Dataset records

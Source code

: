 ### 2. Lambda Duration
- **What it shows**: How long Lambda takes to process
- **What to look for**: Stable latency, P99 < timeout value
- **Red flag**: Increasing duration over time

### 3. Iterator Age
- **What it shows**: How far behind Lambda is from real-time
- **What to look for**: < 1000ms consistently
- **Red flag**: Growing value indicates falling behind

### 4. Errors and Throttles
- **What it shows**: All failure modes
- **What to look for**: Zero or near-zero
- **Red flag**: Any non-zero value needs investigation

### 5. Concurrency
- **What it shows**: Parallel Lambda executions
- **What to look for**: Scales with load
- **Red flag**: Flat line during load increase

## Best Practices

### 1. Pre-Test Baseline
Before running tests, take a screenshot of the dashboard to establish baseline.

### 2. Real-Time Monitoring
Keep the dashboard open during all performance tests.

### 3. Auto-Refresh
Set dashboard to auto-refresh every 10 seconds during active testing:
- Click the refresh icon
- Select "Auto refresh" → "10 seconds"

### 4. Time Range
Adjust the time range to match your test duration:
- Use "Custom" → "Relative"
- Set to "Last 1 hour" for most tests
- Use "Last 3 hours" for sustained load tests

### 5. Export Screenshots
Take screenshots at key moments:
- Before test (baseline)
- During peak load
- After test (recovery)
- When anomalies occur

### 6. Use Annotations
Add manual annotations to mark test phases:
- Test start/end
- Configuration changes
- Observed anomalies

● Task requirements
Transcribe exactly, and only, the lines from the one bearing "- When anomalies occur" through the last line of the entries, counting both.

● Result for this exercise
- When anomalies occur

### 6. Use Annotations
Add manual annotations to mark test phases:
- Test start/end
- Configuration changes
- Observed anomalies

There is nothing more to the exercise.